This means you now massively slow down say nvme operations by adding
a wait.  If at all we need a maybe supports write zeroes flag and
only do that if the driver hasn't decided yet if write zeroes is
actually supported.
Tom Yan Dec. 8, 2020, 12:48 p.m. UTC | #7
You mean like submit_bio_wait() is a blocking operation?

On Mon, 7 Dec 2020 at 21:36, Christoph Hellwig <hch@infradead.org> wrote:
>
> On Sun, Dec 06, 2020 at 01:53:30PM +0800, Tom Yan wrote:
> > At least the SCSI disk driver is "benevolent" when it try to decide
> > whether the device actually supports write zeroes, i.e. unless the
> > device explicity report otherwise, it assumes it does at first.
> >
> > Therefore before we pile up bios that would fail at the end, we try
> > the command/request once, as not doing so could trigger quite a
> > disaster in at least certain case. For example, the host controller
> > can be messed up entirely when one does `blkdiscard -z` a UAS drive.
> >
> > Signed-off-by: Tom Yan <tom.ty89@gmail.com>
> > ---
> >  block/blk-lib.c | 14 +++++++++++++-
> >  1 file changed, 13 insertions(+), 1 deletion(-)
> >
> > diff --git a/block/blk-lib.c b/block/blk-lib.c
> > index e90614fd8d6a..c1e9388a8fb8 100644
> > --- a/block/blk-lib.c
> > +++ b/block/blk-lib.c
> > @@ -250,6 +250,7 @@ static int __blkdev_issue_write_zeroes(struct block_device *bdev,
> >       struct bio *bio = *biop;
> >       unsigned int max_write_zeroes_sectors;
> >       struct request_queue *q = bdev_get_queue(bdev);
> > +     int i = 0;
> >
> >       if (!q)
> >               return -ENXIO;
> > @@ -264,7 +265,17 @@ static int __blkdev_issue_write_zeroes(struct block_device *bdev,
> >               return -EOPNOTSUPP;
> >
> >       while (nr_sects) {
> > -             bio = blk_next_bio(bio, 0, gfp_mask);
> > +             if (i != 1) {
> > +                     bio = blk_next_bio(bio, 0, gfp_mask);
> > +             } else {
> > +                     submit_bio_wait(bio);
> > +                     bio_put(bio);
> > +
> > +                     if (bdev_write_zeroes_sectors(bdev) == 0)
> > +                             return -EOPNOTSUPP;
> > +                     else
>
> This means you now massively slow down say nvme operations by adding
> a wait.  If at all we need a maybe supports write zeroes flag and
> only do that if the driver hasn't decided yet if write zeroes is
> actually supported.
Ewan Milne Dec. 8, 2020, 10:46 p.m.
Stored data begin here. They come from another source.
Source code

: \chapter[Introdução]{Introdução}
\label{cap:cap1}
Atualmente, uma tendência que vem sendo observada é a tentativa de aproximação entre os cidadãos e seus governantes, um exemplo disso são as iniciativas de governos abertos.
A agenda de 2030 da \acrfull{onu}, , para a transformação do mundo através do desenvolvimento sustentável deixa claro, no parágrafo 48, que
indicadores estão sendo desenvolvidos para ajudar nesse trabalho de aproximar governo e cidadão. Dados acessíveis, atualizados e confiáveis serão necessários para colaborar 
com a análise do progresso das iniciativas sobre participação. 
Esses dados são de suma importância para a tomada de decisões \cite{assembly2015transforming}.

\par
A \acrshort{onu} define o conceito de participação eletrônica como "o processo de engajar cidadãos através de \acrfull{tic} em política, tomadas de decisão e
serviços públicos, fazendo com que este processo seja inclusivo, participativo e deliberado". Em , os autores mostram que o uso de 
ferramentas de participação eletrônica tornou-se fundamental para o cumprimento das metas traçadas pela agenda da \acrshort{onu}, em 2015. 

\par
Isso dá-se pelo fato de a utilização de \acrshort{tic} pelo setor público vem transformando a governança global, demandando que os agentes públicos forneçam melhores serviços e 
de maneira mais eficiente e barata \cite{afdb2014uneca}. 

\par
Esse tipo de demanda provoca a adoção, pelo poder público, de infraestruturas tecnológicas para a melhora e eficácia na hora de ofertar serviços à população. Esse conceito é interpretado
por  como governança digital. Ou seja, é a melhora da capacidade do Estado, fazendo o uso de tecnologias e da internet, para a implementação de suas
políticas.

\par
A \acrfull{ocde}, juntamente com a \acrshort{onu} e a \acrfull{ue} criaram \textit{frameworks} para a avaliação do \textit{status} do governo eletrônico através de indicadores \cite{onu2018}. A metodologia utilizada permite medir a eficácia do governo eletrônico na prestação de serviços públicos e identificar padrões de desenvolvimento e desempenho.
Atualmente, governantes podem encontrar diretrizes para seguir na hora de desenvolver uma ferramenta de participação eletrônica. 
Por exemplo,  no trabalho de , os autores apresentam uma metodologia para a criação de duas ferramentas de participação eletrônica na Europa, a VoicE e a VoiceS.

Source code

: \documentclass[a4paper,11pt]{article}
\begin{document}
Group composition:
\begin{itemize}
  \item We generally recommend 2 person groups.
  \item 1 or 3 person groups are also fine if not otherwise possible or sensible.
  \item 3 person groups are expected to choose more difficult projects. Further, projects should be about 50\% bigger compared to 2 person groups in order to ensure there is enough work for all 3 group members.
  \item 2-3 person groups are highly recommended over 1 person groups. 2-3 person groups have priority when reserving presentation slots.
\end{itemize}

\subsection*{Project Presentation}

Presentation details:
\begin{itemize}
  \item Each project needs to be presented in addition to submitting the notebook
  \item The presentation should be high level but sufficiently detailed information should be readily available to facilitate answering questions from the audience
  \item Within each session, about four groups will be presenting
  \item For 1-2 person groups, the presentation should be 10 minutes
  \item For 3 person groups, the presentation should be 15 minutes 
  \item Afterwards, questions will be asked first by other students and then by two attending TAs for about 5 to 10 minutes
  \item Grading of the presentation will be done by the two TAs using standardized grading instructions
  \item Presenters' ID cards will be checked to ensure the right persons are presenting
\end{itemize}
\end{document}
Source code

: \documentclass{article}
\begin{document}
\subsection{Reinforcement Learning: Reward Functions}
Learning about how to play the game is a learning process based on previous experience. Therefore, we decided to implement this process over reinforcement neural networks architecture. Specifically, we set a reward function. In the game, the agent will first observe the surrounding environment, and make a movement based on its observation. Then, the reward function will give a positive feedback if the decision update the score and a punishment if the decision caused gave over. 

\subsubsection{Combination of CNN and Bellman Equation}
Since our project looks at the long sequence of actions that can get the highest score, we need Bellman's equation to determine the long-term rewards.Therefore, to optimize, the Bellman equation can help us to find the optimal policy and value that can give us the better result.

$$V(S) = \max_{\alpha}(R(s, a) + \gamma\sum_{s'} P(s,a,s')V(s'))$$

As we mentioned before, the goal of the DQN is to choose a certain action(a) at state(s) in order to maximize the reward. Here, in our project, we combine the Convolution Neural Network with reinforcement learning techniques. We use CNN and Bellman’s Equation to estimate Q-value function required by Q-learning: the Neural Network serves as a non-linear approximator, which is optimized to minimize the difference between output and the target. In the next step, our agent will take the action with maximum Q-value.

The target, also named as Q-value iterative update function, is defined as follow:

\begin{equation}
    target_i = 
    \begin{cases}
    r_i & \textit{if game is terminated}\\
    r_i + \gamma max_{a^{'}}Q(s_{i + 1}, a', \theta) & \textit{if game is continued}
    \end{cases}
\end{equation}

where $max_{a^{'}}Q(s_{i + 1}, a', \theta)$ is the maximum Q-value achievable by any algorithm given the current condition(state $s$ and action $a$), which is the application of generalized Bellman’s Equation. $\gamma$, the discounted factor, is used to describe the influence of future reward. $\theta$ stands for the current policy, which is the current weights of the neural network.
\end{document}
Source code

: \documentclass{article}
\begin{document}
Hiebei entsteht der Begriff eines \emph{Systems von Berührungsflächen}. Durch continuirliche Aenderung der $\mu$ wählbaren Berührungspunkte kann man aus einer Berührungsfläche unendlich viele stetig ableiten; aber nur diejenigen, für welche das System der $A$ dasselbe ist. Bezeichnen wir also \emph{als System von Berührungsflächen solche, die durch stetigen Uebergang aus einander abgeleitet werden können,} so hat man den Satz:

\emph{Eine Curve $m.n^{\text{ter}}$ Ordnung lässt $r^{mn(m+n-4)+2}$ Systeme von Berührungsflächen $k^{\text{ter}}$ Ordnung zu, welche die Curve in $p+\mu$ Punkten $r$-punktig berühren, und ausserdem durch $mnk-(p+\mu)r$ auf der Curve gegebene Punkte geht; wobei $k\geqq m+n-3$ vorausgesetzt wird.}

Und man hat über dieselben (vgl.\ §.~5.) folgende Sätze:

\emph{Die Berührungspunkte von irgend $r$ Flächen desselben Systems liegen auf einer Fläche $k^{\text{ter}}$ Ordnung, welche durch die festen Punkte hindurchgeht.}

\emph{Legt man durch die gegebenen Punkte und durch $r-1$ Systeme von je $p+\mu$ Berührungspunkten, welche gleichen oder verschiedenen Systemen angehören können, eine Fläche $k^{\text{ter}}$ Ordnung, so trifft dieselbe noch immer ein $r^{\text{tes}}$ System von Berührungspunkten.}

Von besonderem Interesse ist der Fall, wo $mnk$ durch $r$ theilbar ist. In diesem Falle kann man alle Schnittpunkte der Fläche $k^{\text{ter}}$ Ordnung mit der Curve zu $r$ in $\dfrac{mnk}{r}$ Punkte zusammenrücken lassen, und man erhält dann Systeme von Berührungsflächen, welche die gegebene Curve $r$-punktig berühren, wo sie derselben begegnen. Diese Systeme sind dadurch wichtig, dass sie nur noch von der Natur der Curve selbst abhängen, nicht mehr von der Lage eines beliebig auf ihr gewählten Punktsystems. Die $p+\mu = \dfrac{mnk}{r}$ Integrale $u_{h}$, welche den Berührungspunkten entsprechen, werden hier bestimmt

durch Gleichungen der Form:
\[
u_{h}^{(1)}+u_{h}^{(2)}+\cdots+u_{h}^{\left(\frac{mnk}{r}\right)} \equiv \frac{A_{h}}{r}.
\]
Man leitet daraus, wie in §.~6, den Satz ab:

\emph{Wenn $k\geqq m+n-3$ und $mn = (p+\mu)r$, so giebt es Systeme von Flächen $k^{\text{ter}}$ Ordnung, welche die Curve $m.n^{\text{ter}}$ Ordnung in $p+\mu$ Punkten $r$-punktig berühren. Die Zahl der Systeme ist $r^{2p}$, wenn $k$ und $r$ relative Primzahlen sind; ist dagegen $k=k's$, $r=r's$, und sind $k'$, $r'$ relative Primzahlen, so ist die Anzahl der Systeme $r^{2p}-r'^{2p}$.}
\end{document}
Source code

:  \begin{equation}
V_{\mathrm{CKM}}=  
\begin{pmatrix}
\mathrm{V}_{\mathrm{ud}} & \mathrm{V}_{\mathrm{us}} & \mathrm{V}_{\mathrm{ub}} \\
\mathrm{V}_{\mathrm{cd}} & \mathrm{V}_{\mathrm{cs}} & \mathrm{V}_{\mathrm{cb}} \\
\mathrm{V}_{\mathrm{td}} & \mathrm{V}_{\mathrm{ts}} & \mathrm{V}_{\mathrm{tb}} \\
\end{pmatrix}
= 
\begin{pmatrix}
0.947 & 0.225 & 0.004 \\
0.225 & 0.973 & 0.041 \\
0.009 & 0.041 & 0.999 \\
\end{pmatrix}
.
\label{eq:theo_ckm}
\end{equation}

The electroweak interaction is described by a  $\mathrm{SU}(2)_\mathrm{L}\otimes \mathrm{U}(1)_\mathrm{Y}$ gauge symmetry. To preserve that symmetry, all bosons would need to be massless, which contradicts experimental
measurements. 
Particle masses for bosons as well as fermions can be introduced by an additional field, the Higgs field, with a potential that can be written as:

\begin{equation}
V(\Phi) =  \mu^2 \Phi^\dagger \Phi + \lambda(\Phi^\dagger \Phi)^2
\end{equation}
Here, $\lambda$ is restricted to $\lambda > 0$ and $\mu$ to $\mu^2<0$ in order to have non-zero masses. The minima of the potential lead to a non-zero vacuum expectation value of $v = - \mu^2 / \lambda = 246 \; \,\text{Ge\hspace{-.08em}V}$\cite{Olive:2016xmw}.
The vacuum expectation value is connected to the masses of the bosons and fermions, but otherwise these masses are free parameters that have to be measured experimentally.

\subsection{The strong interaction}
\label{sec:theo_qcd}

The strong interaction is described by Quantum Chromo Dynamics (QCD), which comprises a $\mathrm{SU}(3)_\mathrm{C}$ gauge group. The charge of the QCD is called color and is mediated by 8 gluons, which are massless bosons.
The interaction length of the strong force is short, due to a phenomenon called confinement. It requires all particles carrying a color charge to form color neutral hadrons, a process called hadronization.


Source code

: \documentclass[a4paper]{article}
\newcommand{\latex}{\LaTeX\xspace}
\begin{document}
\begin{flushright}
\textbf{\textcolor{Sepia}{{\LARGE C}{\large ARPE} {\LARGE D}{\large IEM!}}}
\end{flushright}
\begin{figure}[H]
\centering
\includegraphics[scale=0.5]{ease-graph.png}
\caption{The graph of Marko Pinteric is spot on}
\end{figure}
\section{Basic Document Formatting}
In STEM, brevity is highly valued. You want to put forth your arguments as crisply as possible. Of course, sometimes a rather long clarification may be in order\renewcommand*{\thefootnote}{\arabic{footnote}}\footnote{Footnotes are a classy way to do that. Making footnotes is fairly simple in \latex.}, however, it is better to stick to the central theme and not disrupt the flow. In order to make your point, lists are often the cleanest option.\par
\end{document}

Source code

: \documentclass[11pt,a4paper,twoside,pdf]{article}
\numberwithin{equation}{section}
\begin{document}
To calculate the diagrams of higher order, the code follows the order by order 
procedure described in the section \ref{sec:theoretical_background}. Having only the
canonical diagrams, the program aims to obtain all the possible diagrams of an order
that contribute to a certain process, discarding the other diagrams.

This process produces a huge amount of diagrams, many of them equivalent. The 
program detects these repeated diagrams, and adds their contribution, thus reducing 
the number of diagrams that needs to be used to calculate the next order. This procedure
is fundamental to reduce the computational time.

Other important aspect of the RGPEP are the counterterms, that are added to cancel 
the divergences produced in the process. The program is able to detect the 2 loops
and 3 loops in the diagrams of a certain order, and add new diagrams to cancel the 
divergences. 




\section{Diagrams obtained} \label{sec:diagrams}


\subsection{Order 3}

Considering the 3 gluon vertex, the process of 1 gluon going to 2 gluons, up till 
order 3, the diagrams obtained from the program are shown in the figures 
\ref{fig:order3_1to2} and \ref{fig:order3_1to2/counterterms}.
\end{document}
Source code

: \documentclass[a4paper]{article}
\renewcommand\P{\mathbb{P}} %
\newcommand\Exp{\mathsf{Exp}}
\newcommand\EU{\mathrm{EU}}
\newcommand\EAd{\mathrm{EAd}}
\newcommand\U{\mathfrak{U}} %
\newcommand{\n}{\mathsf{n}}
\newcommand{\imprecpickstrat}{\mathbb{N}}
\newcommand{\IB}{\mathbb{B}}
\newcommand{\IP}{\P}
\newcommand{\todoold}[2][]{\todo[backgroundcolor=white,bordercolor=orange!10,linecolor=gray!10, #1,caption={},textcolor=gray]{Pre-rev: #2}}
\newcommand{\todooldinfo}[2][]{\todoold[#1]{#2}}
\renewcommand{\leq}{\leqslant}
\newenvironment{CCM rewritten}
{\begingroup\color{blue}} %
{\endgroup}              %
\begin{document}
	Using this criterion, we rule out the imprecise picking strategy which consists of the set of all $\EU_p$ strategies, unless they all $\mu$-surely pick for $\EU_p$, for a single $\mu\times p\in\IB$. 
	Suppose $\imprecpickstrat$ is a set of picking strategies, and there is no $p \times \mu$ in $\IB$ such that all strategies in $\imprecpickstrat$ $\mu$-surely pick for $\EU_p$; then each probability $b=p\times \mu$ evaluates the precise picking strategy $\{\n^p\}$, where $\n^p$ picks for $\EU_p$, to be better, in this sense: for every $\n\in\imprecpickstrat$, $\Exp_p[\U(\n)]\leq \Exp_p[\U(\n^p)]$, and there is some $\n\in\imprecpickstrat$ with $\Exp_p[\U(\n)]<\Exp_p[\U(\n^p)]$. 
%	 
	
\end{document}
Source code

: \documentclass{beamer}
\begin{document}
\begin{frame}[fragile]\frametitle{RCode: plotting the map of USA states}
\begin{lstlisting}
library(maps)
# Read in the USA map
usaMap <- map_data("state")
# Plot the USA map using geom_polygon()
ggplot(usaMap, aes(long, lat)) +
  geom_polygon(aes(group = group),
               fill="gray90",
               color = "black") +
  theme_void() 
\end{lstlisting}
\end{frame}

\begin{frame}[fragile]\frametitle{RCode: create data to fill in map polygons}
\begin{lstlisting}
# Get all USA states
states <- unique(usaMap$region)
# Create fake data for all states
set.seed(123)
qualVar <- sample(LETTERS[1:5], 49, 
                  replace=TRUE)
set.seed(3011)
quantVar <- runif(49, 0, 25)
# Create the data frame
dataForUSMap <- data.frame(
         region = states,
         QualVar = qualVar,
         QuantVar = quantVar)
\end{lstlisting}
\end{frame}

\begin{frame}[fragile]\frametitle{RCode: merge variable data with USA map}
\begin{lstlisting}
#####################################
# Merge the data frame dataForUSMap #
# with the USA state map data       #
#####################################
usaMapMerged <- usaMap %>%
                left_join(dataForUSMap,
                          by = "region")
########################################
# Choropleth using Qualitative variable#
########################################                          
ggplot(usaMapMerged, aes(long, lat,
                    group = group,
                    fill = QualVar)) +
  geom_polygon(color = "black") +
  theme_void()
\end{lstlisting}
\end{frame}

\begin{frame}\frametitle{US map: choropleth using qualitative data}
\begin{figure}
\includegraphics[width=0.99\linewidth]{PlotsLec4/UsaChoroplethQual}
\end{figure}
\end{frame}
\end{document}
UTC | #8
On Sun, 2020-12-06 at 13:53 +0800, Tom Yan wrote:
> At least the SCSI disk driver is "benevolent" when it try to decide
> whether the device actually supports write zeroes, i.e. unless the
> device explicity report otherwise, it assumes it does at first.
> 
> Therefore before we pile up bios that would fail at the end, we try
> the command/request once, as not doing so could trigger quite a
> disaster in at least certain case. For example, the host controller
> can be messed up entirely when one does `blkdiscard -z` a UAS drive.
> 

It's not as simple as that.  There are some SCSI devices that support
WRITE ZEROES, but do not return the MAXIMUM WRITE SAME LENGTH in the
block device limits VPD page.  So, some commands might work, and others
might not.  In particular, a commonly-used hypervisor does this.

The sd driver disables the use of write same if certain errors are
returned (INVALID COMMAND w/ INVALID COMMAND OPCODE or INVALID FIELD IN
CDB), but if you do a blkdiscard -z of an entire drive a whole lot of
bios/requests are already queued by the time you get that.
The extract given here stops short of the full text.